■ **TASK ITEM**:
Retype every line from the start of the data down to and including the line with "If you logs your DNS traffic in basic". Skip the pictures.
** RECORDS SUPPLIED follows **
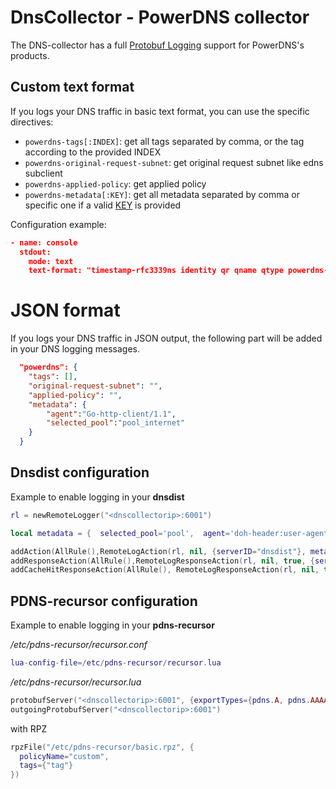 # DnsCollector - PowerDNS collector

The DNS-collector has a full [Protobuf Logging](https://dnsdist.org/reference/protobuf.html) support for PowerDNS's products.

## Custom text format

If you logs your DNS traffic in basic text format, you can use the specific directives:
- `powerdns-tags[:INDEX]`: get all tags separated by comma, or the tag according to the provided INDEX
- `powerdns-original-request-subnet`: get original request subnet like edns subclient
- `powerdns-applied-policy`: get applied policy
- `powerdns-metadata[:KEY]`: get  all metadata separated by comma or specific one if a valid [KEY](https://dnsdist.org/rules-actions.html#RemoteLogAction) is provided

Configuration example:

```json
- name: console
  stdout:
    mode: text
    text-format: "timestamp-rfc3339ns identity qr qname qtype powerdns-metadata:selected_pool"
```

# JSON format

If you logs your DNS traffic in JSON output, the following part will be added in your DNS logging messages.

```json
  "powerdns": {
    "tags": [],
    "original-request-subnet": "",
    "applied-policy": "",
    "metadata": {
        "agent":"Go-http-client/1.1",
        "selected_pool":"pool_internet"
    }
  }
```

## Dnsdist configuration

Example to enable logging in your **dnsdist**

```lua
rl = newRemoteLogger("<dnscollectorip>:6001")

local metadata = {  selected_pool='pool',  agent='doh-header:user-agent'  }

addAction(AllRule(),RemoteLogAction(rl, nil, {serverID="dnsdist"}, metadata))
addResponseAction(AllRule(),RemoteLogResponseAction(rl, nil, true, {serverID="dnsdist"}, metadata))
addCacheHitResponseAction(AllRule(), RemoteLogResponseAction(rl, nil, true, {serverID="dnsdist"}, metadata))
```

## PDNS-recursor configuration


Example to enable logging in your **pdns-recursor**

*/etc/pdns-recursor/recursor.conf*

```lua
lua-config-file=/etc/pdns-recursor/recursor.lua
```

*/etc/pdns-recursor/recursor.lua*

```lua
protobufServer("<dnscollectorip>:6001", {exportTypes={pdns.A, pdns.AAAA, pdns.CNAME}})
outgoingProtobufServer("<dnscollectorip>:6001")
```

with RPZ

```lua
rpzFile("/etc/pdns-recursor/basic.rpz", {
  policyName="custom",
  tags={"tag"}
})
```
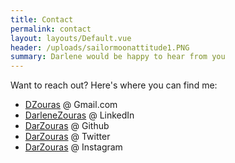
 ```yaml
---
title: Contact
permalink: contact
layout: layouts/Default.vue
header: /uploads/sailormoonattitude1.PNG
summary: Darlene would be happy to hear from you
---
```

Want to reach out? Here's where you can find me:

* [DZouras](mailto:dzouras@gmail.com) @ Gmail.com
* [DarleneZouras](https://linkedin.com/in/darlenezouras) @ LinkedIn
* [DarZouras](https://github.com/darzouras) @ Github
* [DarZouras](https://twitter.com/darzouras) @ Twitter
* [DarZouras](https://www.instagram.com/darzouras/) @ Instagram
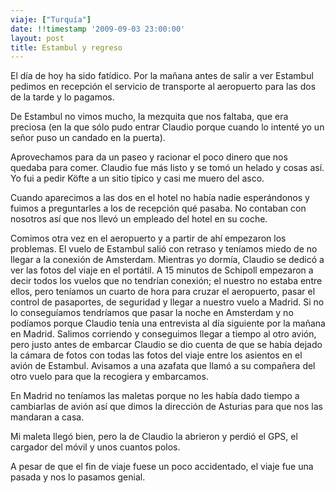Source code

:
 ```yaml
---
viaje: ["Turquía"]
date: !!timestamp '2009-09-03 23:00:00'
layout: post
title: Estambul y regreso
---
```

<p>El día de hoy ha sido fatídico. Por la mañana antes de salir a ver Estambul pedimos en recepción el servicio de transporte al aeropuerto para las dos de la tarde y lo pagamos.</p>
<p>De Estambul no vimos mucho, la mezquita que nos faltaba, que era preciosa (en la que sólo pudo entrar Claudio porque cuando lo intenté yo un señor puso un candado en la puerta).</p>
<p>Aprovechamos para da un paseo y racionar el poco dinero que nos quedaba para comer. Claudio fue más listo y se tomó un helado y cosas así. Yo fui a pedir Köfte a un sitio típico y casi me muero del asco.</p>
<p>Cuando aparecimos a las dos en el hotel no había nadie esperándonos y fuimos a preguntarles a los de recepción qué pasaba. No contaban con nosotros así que nos llevó un empleado del hotel en su coche.</p>
<p>Comimos otra vez en el aeropuerto y a partir de ahí empezaron los problemas. El vuelo de Estambul salió con retraso y teníamos miedo de no llegar a la conexión de Amsterdam. Mientras yo dormía, Claudio se dedicó a ver las fotos del viaje en el portátil. A 15 minutos de Schipoll empezaron a decir todos los vuelos que no tendrían conexión; el nuestro no estaba entre ellos, pero teníamos un cuarto de hora para cruzar el aeropuerto, pasar el control de pasaportes, de seguridad y llegar a nuestro vuelo a Madrid. Si no lo conseguíamos tendríamos que pasar la noche en Amsterdam y no podíamos porque Claudio tenía una entrevista al día siguiente por la mañana en Madrid. Salimos corriendo y conseguimos llegar a tiempo al otro avión, pero justo antes de embarcar Claudio se dio cuenta de que se había dejado la cámara de fotos con todas las fotos del viaje entre los asientos en el avión de Estambul. Avisamos a una azafata que llamó a su compañera del otro vuelo para que la recogiera y embarcamos.</p>
<p>En Madrid no teníamos las maletas porque no les había dado tiempo a cambiarlas de avión así que dimos la dirección de Asturias para que nos las mandaran a casa.</p>
<p>Mi maleta llegó bien, pero la de Claudio la abrieron y perdió el GPS, el cargador del móvil y unos cuantos polos.</p>
<p>A pesar de que el fin de viaje fuese un poco accidentado, el viaje fue una pasada y nos lo pasamos genial.</p>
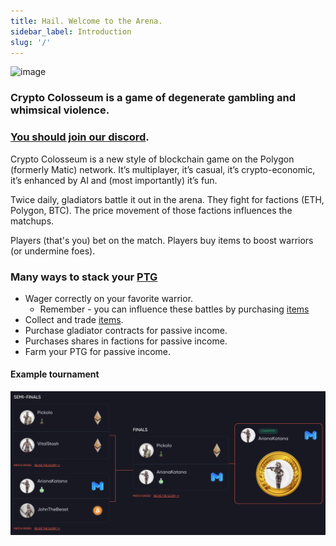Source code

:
 ```yaml
---
title: Hail. Welcome to the Arena.
sidebar_label: Introduction
slug: '/'
---
```


![image](https://uploads-ssl.webflow.com/5fc6691ec3cdff8aee4f3b45/5fcb712f54f899f235ffaedf_Dragons%201.png)

### Crypto Colosseum is a game of degenerate gambling and <br /> whimsical violence.

### [You should join our discord](https://discord.gg/Z2S3EtQKCn).

Crypto Colosseum is a new style of blockchain game on the Polygon (formerly Matic) network. It’s multiplayer, it’s casual, it’s crypto-economic, it’s enhanced by AI and (most importantly) it’s fun.

Twice daily, gladiators battle it out in the arena. They fight for factions (ETH, Polygon, BTC). The price movement of those factions influences the matchups.

Players (that's you) bet on the match. Players buy items to boost warriors (or undermine foes).

### Many ways to stack your [PTG](./economy/prestige_token)

* Wager correctly on your favorite warrior.
    * Remember - you can influence these battles by purchasing [items](/economy/items)
* Collect and trade [items](/economy/items).
* Purchase gladiator contracts for passive income.
* Purchases shares in factions for passive income.
* Farm your PTG for passive income.


#### Example tournament

![image](bracket.png)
** End of RECORDS SUPPLIED **
■ **RESULT OF THIS EXERCISE**:
 # DnsCollector - PowerDNS collector

The DNS-collector has a full [Protobuf Logging](https://dnsdist.org/reference/protobuf.html) support for PowerDNS's products.

## Custom text format

If you logs your DNS traffic in basic text format, you can use the specific directives:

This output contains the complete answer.